§ TRY IT:
Find the string "textbf" in the entries and copy each line that has it.

_ _ _ _ _

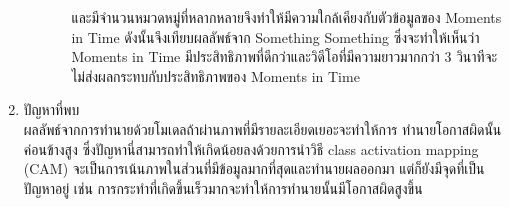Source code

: \begin{enumerate}
\begin{enumerate}
\begin{enumerate}
				และมีจำนวนหมวดหมู่ที่หลากหลายจึงทำให้มีความใกล้เคียงกับตัวข้อมูลของ Moments in Time ดังนั้นจึงเทียบผลลัพธ์จาก Something Something 
				ซึ่งจะทำให้เห็นว่า Moments in Time มีประสิทธิภาพที่ดีกว่าและวิดีโอที่มีความยาวมากกว่า 3 วินาทีจะไม่ส่งผลกระทบกับประสิทธิภาพของ Moments in Time
		\end{enumerate}
	\end{enumerate}
	\item {ปัญหาที่พบ}\\
	ผลลัพธ์จากการทำนายด้วยโมเดลถ้าผ่านภาพที่มีรายละเอียดเยอะจะทำให้การ ทำนายโอกาสผิดนั้นค่อนข้างสูง ซึ่งปัญหานี่สามารถทำให้เกิดน้อยลงด้วยการนำวิธี 
	class activation mapping (CAM) จะเป็นการเน้นภาพในส่วนที่มีข้อมูลมากที่สุดและทำนายผลออกมา แต่ก็ยังมีจุดที่เป็นปัญหาอยู่ เช่น 
	การกระทำที่เกิดขึ้นเร็วมากจะทำให้การทำนายนั้นมีโอกาสผิดสูงขึ้น
\end{enumerate}		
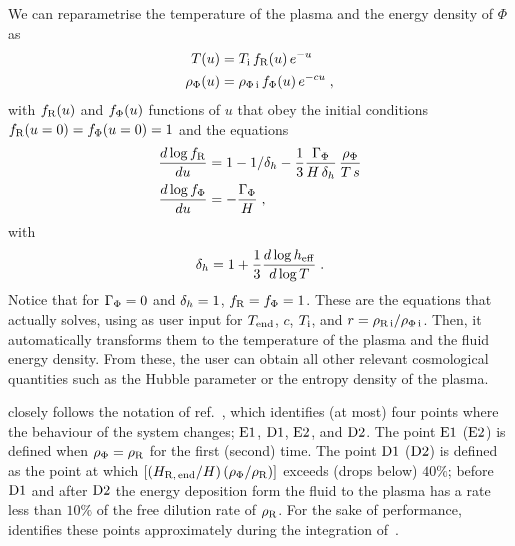 \documentclass[11pt,a4paper]{article}
\begin{document}
We can reparametrise the temperature of the plasma and the energy density of $\Phi$ as 
%
\begin{align}
	T(u) &= T_{\rm i}{}  \, f_{\rm R}(u) \, e^{-u}  \label{eq:fR_def} \\ 
	\rho_{\Phi}(u) &= \rho_{\Phi\,{\rm i}} \, f_{\Phi}(u) \label{eq:fPhi_def} \, e^{-cu}\;,
\end{align}
%
with $f_{\rm R}(u)$ and $f_{\Phi}(u)$ functions of $u$ that obey the initial conditions $f_{\rm R}(u=0)=f_{\Phi}(u=0)=1$ and the equations
%
\begin{align}
	\dfrac{d\log f_{\rm R} }{du} &=  1- 1/\delta_h{}- \dfrac{1}{3}\dfrac{\Gamma_{\Phi}}{H\,\delta_h{}} \, \dfrac{\rho_{\Phi}}{T\,s}   \label{eq:dlogfRdu} \\ 
	\dfrac{d\log f_{\Phi}}{du} &= -\dfrac{\Gamma_{\Phi}}{H} \label{eq:dlogfPhidu} \;,
\end{align}
%
with 
\begin{equation}
	\delta_h{} = 1+ \dfrac{1}{3} \dfrac{d\log h_{\rm eff}{}}{d\log T}\;.
	\label{eq:dh_def}
\end{equation}
%
Notice that for $\Gamma_{\Phi}=0$ and $\delta_h{}=1$, $f_{\rm R}=f_{\Phi}=1$. These are the equations that \nsc actually solves, using as user input for $T_{\rm end}{}$, $c$, $T_{\rm i}{}$, and $r=\rho_{\rm R\,i}/\rho_{\Phi\,{\rm i}}$. Then, it automatically transforms them to the temperature of the plasma and the fluid energy density. From these, the user can obtain all other relevant cosmological quantities such as the Hubble parameter or the entropy density of the plasma.

\nsc closely follows the notation of ref.~\cite{Arias:2020qty}, which identifies (at most) four points where the behaviour of the system changes; ${\rm E1}{}$, ${\rm D1}{}$, ${\rm E2}{}$, and ${\rm D2}{}$. The point ${\rm E1}{}$ (${\rm E2}{}$) is defined when $\rho_{\Phi}=\rho_{\rm R}$ for the first (second) time. The point ${\rm D1}{}$ (${\rm D2}{}$) is defined as the point at which $\left[  (H_{\rm R,\,end}/H) \, (\rho_{\Phi}/\rho_{\rm R})  \right]$ exceeds (drops below) $40\%$; \ie before ${\rm D1}{}$ and after ${\rm D2}{}$ the energy deposition form the fluid to the plasma has a rate less than $10\%$ of the free dilution rate of $\rho_{\rm R}$.
%
For the sake of performance, \nsc identifies these points approximately during the integration of~.  
\end{document}
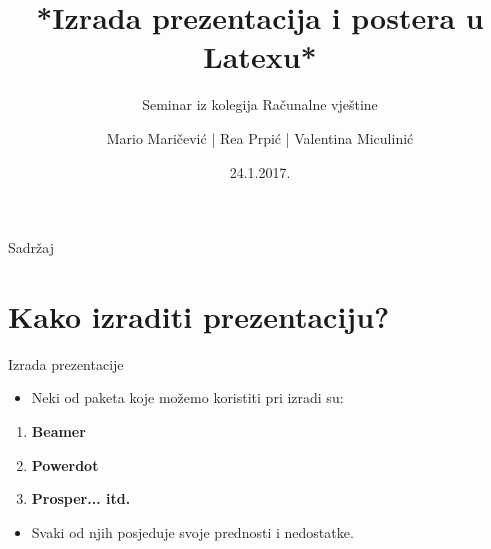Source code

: \documentclass{beamer}
\begin{document}
\author[Maričević,Prpić,Miculinić]{Mario Maričević | Rea Prpić | Valentina Miculinić}
\title{*Izrada prezentacija i postera u Latexu*}
\subtitle{Seminar iz kolegija Računalne vještine}
\date{24.1.2017.}
\frame{\titlepage}
\begin{frame}{Sadržaj}
\tableofcontents
\end{frame}

\section{Kako izraditi prezentaciju?}
\begin{frame}{Izrada prezentacije}
\begin{itemize}
	\item Neki od paketa koje možemo koristiti pri izradi su:
\end{itemize}
\begin{enumerate}
	\item \textbf{Beamer} 
	\item \textbf{Powerdot} 
	\item \textbf{Prosper... itd.}
\end{enumerate}
\begin{itemize}
	\item Svaki od njih posjeduje svoje prednosti i nedostatke.
\end{itemize}
\end{frame}
\end{document}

_ _ _ _ _

§ SOLUTION TO THE PROBLEM:
	\item \textbf{Beamer} 
	\item \textbf{Powerdot} 
	\item \textbf{Prosper... itd.}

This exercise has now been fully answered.